● **What is needed**: Only the lines below starting at the one containing "for base16 which" and ending at the one containing "- First, the script will always create" belong in the answer, each copied exactly.

[Extracted records]
┄┄┄┄┄┄┄┄┄┄┄┄┄┄┄┄┄┄┄┄
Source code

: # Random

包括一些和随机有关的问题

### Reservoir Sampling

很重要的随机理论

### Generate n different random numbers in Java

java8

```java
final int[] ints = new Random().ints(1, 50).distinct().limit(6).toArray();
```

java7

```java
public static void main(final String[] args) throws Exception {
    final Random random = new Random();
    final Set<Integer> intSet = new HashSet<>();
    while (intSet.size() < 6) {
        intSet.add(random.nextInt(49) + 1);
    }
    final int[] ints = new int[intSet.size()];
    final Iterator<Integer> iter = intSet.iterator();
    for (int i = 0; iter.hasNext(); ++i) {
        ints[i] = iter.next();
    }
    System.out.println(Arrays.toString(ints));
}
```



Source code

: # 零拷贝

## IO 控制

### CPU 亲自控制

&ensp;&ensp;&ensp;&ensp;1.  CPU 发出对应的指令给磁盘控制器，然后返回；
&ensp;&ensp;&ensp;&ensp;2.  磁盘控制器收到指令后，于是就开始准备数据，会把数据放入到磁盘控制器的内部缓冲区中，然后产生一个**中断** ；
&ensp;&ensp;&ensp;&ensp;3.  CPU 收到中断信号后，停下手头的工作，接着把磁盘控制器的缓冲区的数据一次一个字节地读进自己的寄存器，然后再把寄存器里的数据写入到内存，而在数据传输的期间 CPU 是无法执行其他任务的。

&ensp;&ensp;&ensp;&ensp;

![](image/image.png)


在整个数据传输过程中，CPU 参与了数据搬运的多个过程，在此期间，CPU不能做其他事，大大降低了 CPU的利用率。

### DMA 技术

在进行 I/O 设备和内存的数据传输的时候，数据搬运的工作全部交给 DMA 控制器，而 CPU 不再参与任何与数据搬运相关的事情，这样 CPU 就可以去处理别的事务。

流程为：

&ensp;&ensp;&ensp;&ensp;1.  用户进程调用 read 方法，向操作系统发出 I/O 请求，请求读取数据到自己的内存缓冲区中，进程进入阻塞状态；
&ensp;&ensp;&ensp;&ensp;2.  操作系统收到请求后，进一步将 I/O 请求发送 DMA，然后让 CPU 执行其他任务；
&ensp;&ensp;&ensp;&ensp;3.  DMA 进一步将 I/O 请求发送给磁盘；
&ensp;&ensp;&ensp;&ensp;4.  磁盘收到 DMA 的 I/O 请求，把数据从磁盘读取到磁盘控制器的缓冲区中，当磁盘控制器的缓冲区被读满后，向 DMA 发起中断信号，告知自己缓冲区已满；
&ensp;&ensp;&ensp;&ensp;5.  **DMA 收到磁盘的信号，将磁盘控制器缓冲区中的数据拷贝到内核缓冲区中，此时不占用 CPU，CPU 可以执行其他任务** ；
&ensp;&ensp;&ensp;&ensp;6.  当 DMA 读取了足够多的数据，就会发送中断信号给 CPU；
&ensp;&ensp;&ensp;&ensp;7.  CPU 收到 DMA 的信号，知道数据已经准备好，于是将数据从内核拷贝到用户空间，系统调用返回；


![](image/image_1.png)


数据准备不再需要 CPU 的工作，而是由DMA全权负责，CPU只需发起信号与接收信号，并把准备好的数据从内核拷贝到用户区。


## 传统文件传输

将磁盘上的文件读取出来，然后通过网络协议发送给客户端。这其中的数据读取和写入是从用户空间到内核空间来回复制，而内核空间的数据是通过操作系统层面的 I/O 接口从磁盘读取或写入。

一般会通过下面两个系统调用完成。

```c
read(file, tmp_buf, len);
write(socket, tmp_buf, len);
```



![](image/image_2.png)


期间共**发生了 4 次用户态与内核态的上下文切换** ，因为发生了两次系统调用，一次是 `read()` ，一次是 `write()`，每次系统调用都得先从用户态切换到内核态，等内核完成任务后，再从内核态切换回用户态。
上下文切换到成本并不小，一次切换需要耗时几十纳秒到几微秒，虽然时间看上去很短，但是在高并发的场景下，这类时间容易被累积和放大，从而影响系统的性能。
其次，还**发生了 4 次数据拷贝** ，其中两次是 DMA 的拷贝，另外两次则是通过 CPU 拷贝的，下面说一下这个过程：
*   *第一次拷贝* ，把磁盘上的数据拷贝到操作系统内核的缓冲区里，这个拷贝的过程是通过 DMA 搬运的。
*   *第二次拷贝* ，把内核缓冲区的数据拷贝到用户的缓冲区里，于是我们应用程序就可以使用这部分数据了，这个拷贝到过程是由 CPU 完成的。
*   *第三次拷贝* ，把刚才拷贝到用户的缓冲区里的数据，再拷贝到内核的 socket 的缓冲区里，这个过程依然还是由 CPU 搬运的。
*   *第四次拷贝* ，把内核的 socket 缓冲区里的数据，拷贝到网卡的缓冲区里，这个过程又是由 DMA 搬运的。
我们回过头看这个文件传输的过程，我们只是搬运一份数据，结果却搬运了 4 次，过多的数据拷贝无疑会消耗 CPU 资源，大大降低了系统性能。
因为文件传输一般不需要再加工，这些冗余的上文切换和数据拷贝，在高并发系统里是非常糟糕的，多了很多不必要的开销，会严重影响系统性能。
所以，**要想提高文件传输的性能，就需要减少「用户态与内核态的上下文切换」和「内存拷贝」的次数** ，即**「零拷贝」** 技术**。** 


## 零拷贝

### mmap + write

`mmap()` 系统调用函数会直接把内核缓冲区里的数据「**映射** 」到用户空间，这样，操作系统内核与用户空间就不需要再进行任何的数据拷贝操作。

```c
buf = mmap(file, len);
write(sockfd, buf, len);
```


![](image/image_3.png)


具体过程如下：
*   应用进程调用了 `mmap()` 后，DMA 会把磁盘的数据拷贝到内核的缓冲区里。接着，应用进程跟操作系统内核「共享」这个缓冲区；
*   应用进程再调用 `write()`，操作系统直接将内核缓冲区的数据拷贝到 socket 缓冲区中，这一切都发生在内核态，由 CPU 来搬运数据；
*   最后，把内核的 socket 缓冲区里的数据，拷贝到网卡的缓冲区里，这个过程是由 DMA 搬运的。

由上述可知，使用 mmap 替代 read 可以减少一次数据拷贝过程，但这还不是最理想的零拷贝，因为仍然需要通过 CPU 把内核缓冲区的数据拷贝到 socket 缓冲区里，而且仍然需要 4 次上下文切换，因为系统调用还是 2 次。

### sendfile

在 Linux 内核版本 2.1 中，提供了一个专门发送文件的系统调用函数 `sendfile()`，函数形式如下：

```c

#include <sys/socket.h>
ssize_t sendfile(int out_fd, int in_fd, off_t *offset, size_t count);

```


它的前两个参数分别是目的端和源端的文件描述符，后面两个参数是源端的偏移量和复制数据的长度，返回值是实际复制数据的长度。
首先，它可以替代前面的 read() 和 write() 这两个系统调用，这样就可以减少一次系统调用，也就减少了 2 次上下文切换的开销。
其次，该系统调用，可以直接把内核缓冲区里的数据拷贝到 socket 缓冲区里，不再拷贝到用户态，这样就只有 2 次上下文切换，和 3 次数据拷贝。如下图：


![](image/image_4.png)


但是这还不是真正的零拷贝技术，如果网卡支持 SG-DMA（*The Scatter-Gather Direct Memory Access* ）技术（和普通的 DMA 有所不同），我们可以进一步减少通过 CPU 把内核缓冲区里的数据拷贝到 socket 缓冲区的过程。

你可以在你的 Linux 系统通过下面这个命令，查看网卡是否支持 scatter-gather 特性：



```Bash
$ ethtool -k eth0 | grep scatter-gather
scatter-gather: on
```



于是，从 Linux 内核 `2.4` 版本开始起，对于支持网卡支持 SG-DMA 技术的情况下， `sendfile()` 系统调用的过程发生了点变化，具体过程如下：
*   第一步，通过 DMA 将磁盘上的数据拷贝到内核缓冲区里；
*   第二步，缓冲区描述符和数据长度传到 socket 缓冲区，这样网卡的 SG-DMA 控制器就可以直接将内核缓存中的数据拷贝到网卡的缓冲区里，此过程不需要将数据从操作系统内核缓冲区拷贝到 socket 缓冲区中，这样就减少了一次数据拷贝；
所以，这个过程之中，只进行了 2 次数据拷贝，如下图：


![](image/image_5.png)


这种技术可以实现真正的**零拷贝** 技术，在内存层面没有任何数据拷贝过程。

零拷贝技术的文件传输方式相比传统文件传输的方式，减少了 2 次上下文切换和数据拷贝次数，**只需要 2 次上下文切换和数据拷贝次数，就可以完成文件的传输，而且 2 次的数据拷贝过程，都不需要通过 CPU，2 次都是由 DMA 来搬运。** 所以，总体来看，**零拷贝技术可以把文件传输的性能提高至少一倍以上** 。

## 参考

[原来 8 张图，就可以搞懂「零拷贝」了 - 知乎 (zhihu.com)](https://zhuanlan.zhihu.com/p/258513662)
┄┄┄┄┄┄┄┄┄┄┄┄┄┄┄┄┄┄┄┄
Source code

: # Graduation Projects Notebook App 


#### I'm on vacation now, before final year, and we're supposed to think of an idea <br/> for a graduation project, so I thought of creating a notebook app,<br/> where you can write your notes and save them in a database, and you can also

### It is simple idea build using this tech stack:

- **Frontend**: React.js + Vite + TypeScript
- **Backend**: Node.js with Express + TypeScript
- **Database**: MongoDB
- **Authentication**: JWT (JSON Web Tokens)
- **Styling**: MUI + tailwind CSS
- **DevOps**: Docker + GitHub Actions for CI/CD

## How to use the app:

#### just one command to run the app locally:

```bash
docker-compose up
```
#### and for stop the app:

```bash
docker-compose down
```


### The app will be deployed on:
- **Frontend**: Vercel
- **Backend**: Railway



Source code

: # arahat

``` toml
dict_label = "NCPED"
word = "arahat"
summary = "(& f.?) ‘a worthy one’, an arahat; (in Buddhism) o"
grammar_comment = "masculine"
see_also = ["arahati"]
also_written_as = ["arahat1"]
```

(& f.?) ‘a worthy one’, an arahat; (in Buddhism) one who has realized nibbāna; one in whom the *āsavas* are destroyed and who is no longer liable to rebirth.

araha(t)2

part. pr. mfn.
┄┄┄┄┄┄┄┄┄┄┄┄┄┄┄┄┄┄┄┄
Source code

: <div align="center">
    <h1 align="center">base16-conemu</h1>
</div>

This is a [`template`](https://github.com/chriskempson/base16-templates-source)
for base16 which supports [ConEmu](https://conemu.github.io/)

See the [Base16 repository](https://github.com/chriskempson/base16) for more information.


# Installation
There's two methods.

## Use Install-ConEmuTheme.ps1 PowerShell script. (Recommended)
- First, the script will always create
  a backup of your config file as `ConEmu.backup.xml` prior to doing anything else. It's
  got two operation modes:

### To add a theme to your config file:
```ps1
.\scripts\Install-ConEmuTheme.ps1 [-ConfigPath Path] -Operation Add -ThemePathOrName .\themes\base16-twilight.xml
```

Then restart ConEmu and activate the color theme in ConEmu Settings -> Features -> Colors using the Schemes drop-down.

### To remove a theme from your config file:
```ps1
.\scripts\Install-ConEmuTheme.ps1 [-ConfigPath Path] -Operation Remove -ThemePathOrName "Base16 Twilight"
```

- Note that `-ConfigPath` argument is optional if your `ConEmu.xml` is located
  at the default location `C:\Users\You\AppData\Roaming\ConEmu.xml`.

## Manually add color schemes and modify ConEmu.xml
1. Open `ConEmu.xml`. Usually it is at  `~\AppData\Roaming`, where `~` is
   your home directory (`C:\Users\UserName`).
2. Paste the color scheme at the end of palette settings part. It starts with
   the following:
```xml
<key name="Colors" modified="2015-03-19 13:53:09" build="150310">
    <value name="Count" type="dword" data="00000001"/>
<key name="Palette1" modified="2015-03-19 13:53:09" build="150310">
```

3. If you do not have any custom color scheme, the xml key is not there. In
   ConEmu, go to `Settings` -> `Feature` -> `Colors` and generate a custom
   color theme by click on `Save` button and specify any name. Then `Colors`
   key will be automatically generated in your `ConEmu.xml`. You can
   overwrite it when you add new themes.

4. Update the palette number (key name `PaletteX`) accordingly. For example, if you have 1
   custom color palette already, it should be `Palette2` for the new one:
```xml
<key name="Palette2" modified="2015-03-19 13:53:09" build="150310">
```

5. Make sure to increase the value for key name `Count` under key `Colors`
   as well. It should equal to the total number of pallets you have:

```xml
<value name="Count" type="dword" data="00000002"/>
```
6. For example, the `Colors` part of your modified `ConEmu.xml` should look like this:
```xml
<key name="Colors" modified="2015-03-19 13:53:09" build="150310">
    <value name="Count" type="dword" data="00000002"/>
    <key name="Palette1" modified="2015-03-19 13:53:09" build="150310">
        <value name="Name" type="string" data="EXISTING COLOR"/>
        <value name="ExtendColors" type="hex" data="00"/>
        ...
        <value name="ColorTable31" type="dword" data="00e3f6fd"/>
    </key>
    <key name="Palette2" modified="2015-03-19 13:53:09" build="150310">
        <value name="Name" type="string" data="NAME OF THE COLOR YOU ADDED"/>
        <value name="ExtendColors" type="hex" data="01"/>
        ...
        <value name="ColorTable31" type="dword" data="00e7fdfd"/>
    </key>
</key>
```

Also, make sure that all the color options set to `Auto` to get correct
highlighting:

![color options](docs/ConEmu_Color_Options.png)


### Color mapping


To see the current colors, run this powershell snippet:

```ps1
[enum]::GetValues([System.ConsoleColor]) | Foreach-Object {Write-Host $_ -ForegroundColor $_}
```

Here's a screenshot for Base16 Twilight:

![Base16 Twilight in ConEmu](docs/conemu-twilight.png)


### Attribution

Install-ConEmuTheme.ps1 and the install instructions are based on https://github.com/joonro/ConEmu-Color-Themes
┄┄┄┄┄┄┄┄┄┄┄┄┄┄┄┄┄┄┄┄
● **Task result**:
for base16 which supports [ConEmu](https://conemu.github.io/)

See the [Base16 repository](https://github.com/chriskempson/base16) for more information.


# Installation
There's two methods.

## Use Install-ConEmuTheme.ps1 PowerShell script. (Recommended)
- First, the script will always create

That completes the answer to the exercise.